When checking for group structures, associativity and the existence of a unique identity are common points of failure. For binary operations involving subtraction or division, always check associativity first as it often fails. For operations defined piecewise or with absolute values, check the identity and inverse properties carefully.

Answer 1

The Correct Option is C

Step 1: Understanding the Concept:
A mathematical structure \((G, *)\) forms a group if it satisfies four axioms: 1. Closure: For all \(a, b \in G\), \(a*b \in G\). 2. Associativity: For all \(a, b, c \in G\), \((a*b)*c = a*(b*c)\). 3. Identity Element: There exists an element \(e \in G\) such that for all \(a \in G\), \(a*e = e*a = a\). 4. Inverse Element: For each \(a \in G\), there exists an element \(a^{-1} \in G\) such that \(a*a^{-1} = a^{-1}*a = e\).

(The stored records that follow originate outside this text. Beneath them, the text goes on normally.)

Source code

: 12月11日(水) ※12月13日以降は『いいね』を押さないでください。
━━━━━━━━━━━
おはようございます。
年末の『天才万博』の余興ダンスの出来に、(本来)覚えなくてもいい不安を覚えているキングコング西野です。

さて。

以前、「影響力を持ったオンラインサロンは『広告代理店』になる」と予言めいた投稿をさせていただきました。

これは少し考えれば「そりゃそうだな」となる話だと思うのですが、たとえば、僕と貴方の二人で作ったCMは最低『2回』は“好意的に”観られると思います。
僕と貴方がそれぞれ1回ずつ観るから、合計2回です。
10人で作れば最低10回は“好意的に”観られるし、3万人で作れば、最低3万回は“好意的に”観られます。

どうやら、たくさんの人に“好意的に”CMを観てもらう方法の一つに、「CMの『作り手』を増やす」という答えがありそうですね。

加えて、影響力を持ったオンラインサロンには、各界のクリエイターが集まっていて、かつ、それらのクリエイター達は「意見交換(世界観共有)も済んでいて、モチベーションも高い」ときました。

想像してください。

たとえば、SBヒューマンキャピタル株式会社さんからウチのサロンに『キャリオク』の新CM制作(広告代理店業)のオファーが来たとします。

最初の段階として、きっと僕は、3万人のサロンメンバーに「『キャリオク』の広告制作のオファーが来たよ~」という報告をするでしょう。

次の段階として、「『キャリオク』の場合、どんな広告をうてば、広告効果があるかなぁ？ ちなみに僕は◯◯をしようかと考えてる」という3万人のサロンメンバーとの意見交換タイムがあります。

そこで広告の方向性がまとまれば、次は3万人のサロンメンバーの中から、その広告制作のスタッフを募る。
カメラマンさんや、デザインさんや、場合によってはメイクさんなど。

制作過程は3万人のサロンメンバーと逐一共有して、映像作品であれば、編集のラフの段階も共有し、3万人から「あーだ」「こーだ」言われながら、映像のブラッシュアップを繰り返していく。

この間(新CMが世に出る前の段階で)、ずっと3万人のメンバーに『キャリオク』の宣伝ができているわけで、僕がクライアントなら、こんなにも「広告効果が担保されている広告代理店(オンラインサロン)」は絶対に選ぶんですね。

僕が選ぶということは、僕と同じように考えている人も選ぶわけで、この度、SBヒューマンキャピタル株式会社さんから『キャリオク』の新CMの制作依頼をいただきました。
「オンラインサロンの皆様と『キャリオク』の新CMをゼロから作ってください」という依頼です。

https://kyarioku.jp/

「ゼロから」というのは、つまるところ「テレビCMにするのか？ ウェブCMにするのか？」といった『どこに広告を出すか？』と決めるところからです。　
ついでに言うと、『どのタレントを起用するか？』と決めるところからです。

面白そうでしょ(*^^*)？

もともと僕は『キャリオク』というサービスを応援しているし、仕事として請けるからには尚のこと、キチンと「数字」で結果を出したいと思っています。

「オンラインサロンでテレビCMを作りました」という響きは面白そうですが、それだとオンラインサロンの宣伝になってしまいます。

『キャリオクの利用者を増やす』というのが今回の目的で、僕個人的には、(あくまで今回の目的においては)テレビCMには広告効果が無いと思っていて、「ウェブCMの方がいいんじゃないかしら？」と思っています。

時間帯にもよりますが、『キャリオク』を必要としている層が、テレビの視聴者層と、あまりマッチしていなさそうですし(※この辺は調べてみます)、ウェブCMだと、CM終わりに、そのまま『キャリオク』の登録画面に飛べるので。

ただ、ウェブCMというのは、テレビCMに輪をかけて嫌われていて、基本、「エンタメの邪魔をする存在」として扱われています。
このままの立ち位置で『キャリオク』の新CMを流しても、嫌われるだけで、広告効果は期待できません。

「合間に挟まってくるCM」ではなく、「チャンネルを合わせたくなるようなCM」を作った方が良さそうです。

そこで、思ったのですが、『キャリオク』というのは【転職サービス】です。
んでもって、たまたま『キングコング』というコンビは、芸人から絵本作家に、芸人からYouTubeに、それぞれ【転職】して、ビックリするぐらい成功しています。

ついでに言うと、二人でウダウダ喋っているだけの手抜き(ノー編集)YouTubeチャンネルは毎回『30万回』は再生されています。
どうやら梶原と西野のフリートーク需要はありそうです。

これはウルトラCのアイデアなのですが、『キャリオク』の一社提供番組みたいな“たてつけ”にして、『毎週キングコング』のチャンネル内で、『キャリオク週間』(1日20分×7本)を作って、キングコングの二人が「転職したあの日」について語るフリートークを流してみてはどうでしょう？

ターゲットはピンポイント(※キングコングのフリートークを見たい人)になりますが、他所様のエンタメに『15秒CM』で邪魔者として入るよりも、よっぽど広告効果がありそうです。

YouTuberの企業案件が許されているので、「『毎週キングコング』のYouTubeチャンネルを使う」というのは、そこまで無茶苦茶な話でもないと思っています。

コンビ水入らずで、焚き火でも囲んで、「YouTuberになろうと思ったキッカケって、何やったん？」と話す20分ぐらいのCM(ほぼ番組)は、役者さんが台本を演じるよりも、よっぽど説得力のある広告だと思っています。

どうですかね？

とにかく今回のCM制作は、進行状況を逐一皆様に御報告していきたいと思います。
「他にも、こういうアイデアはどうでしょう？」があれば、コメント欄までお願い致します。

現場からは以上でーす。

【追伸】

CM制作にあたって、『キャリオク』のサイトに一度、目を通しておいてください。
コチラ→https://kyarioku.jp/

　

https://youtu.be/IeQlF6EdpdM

Step 2: Detailed Explanation:
Let's check each option:
(A) \( (\mathbb{N}, *)\), where \(a*b = a\): - Associativity: \((a*b)*c = a*c = a\). And \(a*(b*c) = a*b = a\). It is associative. - Identity: We need an element \(e \in \mathbb{N}\) such that \(a*e=a\) and \(e*a=a\). The first part, \(a*e=a\), is always true. The second part requires \(e*a = e = a\). This must hold for all \(a\), but \(e\) cannot be equal to all \(a\). No unique identity element exists. Not a group.

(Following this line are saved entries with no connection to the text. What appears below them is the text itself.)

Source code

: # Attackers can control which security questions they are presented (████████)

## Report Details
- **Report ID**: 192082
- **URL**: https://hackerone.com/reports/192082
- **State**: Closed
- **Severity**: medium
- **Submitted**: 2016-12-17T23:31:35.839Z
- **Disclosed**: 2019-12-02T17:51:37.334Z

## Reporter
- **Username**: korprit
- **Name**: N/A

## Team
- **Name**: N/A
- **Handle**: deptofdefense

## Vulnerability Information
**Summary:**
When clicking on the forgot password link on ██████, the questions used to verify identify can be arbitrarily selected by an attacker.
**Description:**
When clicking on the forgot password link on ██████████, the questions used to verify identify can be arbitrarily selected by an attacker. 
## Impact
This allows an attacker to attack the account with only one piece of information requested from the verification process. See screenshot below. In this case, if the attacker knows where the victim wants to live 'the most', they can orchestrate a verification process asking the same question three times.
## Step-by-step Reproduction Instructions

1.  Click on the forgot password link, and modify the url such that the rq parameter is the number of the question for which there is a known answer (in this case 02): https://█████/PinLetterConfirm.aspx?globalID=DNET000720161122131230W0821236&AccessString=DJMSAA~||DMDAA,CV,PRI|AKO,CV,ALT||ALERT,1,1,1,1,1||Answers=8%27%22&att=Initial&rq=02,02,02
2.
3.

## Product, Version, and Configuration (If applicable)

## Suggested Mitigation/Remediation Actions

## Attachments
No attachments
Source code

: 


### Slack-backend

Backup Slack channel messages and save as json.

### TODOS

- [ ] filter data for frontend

(B) \( (\mathbb{Z}, *)\), where \(a*b = a-b\): - Associativity: \((a*b)*c = (a-b)*c = (a-b)-c = a-b-c\). And \(a*(b*c) = a*(b-c) = a-(b-c) = a-b+c\). Since \(a-b-c \neq a-b+c\) in general, it is not associative. Not a group.
(C) \( (\mathbb{R}, *)\), where \(a*b = a+b+1\): - Closure: If \(a,b \in \mathbb{R}\), then \(a+b+1 \in \mathbb{R}\). Closure holds. - Associativity: \((a*b)*c = (a+b+1)*c = (a+b+1)+c+1 = a+b+c+2\). And \(a*(b*c) = a*(b+c+1) = a+(b+c+1)+1 = a+b+c+2\). It is associative. - Identity: We need \(a*e = a\), so \(a+e+1=a\), which gives \(e=-1\). Let's check: \(e*a = -1+a+1=a\). The identity element is \(e=-1\), which is in \(\mathbb{R}\). - Inverse: We need \(a*a^{-1}=e\), so \(a+a^{-1}+1 = -1\), which gives \(a^{-1} = -a-2\). Since \(a \in \mathbb{R}\), \(-a-2\) is also in \(\mathbb{R}\). An inverse exists for every element. All axioms are satisfied. This is a group.

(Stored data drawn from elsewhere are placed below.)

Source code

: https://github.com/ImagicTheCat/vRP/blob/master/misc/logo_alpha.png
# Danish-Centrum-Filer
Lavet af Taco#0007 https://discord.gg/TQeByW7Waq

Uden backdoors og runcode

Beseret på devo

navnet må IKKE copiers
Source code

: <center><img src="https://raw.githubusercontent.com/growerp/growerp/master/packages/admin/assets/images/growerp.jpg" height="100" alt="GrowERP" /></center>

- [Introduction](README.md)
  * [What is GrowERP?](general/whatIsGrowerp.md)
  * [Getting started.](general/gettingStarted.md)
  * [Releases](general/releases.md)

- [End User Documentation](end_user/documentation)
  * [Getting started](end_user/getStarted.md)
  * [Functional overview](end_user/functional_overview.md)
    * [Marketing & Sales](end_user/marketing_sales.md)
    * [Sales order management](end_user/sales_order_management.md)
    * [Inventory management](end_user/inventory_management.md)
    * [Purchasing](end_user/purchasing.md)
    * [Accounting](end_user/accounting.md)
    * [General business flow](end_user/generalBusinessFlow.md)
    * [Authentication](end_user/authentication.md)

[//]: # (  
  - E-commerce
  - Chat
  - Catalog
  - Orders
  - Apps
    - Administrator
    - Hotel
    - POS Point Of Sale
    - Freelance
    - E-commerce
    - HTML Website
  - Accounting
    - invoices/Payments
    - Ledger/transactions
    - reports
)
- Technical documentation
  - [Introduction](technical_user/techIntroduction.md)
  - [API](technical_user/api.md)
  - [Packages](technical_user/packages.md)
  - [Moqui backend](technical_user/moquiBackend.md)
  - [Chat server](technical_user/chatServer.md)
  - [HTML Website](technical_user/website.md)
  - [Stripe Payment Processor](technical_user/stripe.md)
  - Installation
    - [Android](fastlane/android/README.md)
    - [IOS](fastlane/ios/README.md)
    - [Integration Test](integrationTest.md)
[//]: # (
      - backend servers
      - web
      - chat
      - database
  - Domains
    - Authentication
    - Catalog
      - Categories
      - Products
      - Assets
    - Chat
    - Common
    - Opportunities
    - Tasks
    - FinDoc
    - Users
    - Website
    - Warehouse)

(D) \( (\mathbb{R}, *)\), where \(a*b = |a|b\): - Identity: We need \(a*e=a\) and \(e*a=a\). The first part: \(|a|e=a \implies e=a/|a|\). This identity element depends on \(a\), so there is no unique identity element for the whole set. Not a group.
Step 3: Final Answer:
The structure \( (\mathbb{R}, *)\) with \(a*b = a+b+1\) is the only one that forms a group.